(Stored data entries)
--------
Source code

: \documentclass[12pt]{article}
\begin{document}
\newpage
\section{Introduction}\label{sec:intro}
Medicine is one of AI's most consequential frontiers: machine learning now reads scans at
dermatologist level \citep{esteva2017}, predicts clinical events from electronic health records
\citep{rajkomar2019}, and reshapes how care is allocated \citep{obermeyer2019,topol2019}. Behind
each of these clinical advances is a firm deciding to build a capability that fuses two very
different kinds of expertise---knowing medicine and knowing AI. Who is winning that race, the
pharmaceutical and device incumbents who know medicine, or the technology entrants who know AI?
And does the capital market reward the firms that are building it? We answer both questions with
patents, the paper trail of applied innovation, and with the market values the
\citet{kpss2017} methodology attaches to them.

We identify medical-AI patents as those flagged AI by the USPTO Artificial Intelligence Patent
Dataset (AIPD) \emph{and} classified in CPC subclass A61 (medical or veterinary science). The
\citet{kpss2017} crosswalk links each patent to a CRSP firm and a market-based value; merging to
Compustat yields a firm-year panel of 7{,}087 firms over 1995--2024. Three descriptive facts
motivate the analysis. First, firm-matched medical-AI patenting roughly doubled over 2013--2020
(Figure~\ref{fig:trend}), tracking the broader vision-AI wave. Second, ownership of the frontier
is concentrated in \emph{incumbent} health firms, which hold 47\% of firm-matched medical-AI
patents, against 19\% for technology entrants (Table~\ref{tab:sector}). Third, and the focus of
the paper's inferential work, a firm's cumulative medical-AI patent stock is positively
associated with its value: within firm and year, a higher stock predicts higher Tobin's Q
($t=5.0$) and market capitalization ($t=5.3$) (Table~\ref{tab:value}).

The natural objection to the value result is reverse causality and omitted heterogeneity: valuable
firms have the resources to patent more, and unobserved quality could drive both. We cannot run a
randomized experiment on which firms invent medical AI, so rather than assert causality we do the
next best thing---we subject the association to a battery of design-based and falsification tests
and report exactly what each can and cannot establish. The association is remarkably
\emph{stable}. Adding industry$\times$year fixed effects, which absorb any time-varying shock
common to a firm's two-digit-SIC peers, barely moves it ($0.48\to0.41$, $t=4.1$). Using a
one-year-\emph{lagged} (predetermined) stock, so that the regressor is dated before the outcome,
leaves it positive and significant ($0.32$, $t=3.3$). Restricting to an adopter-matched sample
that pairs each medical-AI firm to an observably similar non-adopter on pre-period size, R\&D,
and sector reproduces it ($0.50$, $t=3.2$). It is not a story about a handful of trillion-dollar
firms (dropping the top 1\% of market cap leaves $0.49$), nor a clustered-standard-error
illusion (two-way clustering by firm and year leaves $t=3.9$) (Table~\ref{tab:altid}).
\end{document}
--------
_ACTIVITY_. Return each line of the data exactly as it was given.

_OUTPUT FOR THIS TASK_.
Source code

: \documentclass[12pt]{article}
\begin{document}
\newpage
\section{Introduction}\label{sec:intro}
Medicine is one of AI's most consequential frontiers: machine learning now reads scans at
dermatologist level \citep{esteva2017}, predicts clinical events from electronic health records
\citep{rajkomar2019}, and reshapes how care is allocated \citep{obermeyer2019,topol2019}. Behind
each of these clinical advances is a firm deciding to build a capability that fuses two very
different kinds of expertise---knowing medicine and knowing AI. Who is winning that race, the
pharmaceutical and device incumbents who know medicine, or the technology entrants who know AI?
And does the capital market reward the firms that are building it? We answer both questions with
patents, the paper trail of applied innovation, and with the market values the
\citet{kpss2017} methodology attaches to them.

We identify medical-AI patents as those flagged AI by the USPTO Artificial Intelligence Patent
Dataset (AIPD) \emph{and} classified in CPC subclass A61 (medical or veterinary science). The
\citet{kpss2017} crosswalk links each patent to a CRSP firm and a market-based value; merging to
Compustat yields a firm-year panel of 7{,}087 firms over 1995--2024. Three descriptive facts
motivate the analysis. First, firm-matched medical-AI patenting roughly doubled over 2013--2020
(Figure~\ref{fig:trend}), tracking the broader vision-AI wave. Second, ownership of the frontier
is concentrated in \emph{incumbent} health firms, which hold 47\% of firm-matched medical-AI
patents, against 19\% for technology entrants (Table~\ref{tab:sector}). Third, and the focus of
the paper's inferential work, a firm's cumulative medical-AI patent stock is positively
associated with its value: within firm and year, a higher stock predicts higher Tobin's Q
($t=5.0$) and market capitalization ($t=5.3$) (Table~\ref{tab:value}).

The natural objection to the value result is reverse causality and omitted heterogeneity: valuable
firms have the resources to patent more, and unobserved quality could drive both. We cannot run a
randomized experiment on which firms invent medical AI, so rather than assert causality we do the
next best thing---we subject the association to a battery of design-based and falsification tests
and report exactly what each can and cannot establish. The association is remarkably
\emph{stable}. Adding industry$\times$year fixed effects, which absorb any time-varying shock
common to a firm's two-digit-SIC peers, barely moves it ($0.48\to0.41$, $t=4.1$). Using a
one-year-\emph{lagged} (predetermined) stock, so that the regressor is dated before the outcome,
leaves it positive and significant ($0.32$, $t=3.3$). Restricting to an adopter-matched sample
that pairs each medical-AI firm to an observably similar non-adopter on pre-period size, R\&D,
and sector reproduces it ($0.50$, $t=3.2$). It is not a story about a handful of trillion-dollar
firms (dropping the top 1\% of market cap leaves $0.49$), nor a clustered-standard-error
illusion (two-way clustering by firm and year leaves $t=3.9$) (Table~\ref{tab:altid}).
\end{document}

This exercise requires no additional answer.